Every week I see the Tropicana Express aka (Juice Train) pass through Roselle Park NJ via CSX on it’s way up from FL and I always wondered how the juice was transported inside the refer cars. I would imagine it has all ready been processed in FL. My question is, is the OJ in the resale carton, in boxes on pallets or is it transported in BULK contianers or drums? Thanks
The one way it wouldn’t be is drums. If they were shipping in bulk like that they would probably have tank cars because drums ain;'t cheapand would add a tremendous amount of labor to unload. I would tend to think the cars contain every form of product going to market from gallon jugs through frozen concentrate all in individual cars of course since the temperature requirements would vary also.
According to the article in Railroad Model Craftsman May 1995 issue, these don’t contain a frozen concentrate, but a “supercooled, blended juice.” Most are insulated box cars that maintain the temperature without refrigeration over the trip of 45 hours. Although it doesn’t specifically say so, it implies that the juice is packaged and ready for retail sale due to the car’s classification as RBL or RPL (insulated box or mechanical refrigerator with load restraints). The unit train was initiated on June 9, 1970.
Retail cartons, in cardboard cases, on pallets. The only handling is offloading the pallets for distribution to grocery wholesalers, then to your supermarket.
The orange juice is kept inside the car in very large steel containers. Some of the
older Tropicana Juice train cars were built by the fruit growers express in alexandria,va.
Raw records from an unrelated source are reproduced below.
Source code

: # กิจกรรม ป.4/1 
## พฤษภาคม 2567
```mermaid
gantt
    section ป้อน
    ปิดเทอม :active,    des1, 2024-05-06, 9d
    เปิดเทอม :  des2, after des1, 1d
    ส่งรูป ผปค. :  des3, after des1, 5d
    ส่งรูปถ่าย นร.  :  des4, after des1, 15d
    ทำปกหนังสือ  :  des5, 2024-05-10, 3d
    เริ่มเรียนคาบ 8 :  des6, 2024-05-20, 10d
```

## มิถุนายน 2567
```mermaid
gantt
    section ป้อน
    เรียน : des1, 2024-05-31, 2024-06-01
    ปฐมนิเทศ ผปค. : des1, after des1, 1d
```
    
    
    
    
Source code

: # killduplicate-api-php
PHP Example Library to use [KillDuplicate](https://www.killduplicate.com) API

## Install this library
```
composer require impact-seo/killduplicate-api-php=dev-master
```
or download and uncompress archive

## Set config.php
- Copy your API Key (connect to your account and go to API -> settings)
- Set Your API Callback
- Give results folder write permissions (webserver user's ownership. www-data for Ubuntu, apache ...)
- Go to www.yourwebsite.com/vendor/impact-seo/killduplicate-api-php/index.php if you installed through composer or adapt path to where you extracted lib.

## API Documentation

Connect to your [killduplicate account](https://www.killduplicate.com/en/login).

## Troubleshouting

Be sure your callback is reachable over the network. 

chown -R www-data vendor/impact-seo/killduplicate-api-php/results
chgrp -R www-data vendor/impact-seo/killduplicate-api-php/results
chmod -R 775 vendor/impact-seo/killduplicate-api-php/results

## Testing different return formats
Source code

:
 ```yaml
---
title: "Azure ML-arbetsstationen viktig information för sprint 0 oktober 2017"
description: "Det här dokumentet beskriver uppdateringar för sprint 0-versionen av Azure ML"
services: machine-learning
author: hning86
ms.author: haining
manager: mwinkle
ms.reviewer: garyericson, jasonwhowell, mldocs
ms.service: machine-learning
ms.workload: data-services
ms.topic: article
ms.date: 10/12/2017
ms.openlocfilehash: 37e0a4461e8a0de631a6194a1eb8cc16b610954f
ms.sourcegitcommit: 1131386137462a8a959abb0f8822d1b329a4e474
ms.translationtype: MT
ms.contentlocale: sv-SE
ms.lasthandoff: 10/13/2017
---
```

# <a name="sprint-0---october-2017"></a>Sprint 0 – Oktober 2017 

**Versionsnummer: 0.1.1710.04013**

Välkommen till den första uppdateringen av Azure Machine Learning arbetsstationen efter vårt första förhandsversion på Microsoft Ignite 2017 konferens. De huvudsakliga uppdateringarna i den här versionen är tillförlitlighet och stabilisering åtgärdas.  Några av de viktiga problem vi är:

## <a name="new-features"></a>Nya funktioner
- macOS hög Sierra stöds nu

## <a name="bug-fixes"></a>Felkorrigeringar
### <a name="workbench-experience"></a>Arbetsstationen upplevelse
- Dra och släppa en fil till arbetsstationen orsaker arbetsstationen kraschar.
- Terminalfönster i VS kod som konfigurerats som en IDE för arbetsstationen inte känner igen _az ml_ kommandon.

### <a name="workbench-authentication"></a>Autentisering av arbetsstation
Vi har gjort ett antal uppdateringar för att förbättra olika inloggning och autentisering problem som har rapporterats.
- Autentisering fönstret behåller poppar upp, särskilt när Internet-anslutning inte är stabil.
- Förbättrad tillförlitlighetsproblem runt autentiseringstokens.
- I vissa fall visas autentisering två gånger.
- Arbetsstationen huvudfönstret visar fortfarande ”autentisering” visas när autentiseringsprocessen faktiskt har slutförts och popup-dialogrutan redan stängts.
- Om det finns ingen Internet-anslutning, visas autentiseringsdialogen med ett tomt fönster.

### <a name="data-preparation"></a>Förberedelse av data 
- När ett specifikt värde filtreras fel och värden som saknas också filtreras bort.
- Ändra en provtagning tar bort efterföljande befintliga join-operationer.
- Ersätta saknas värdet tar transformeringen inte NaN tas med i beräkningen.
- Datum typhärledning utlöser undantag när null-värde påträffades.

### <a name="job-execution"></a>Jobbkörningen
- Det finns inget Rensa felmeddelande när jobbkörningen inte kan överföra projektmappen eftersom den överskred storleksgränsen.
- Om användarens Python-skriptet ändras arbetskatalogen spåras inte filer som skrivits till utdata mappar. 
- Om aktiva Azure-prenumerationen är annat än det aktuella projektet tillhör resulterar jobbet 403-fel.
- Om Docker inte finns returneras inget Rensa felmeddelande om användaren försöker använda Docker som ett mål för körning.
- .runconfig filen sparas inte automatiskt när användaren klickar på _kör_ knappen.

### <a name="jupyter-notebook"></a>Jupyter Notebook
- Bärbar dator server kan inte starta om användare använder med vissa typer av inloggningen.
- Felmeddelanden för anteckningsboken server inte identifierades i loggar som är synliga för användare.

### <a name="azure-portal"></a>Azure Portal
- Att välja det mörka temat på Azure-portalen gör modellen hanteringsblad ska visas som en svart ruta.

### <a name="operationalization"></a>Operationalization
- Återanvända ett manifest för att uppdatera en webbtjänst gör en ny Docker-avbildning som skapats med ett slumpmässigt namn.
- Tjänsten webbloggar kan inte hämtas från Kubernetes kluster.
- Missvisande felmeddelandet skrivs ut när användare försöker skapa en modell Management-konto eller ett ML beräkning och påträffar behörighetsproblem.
The trains that i see come through every week are made up of mixed cars. Some old (orange ones) and more of the newer ones (white) with a picture of a straw inserted into an orange. Both the older and newer cars have refridgerated units. The units on the older cars are attached beneath the chassis and the units on the newer cars are on the ends just like a tractor trailer refer. They are also marked with “Satellite controlled” which is pretty cool.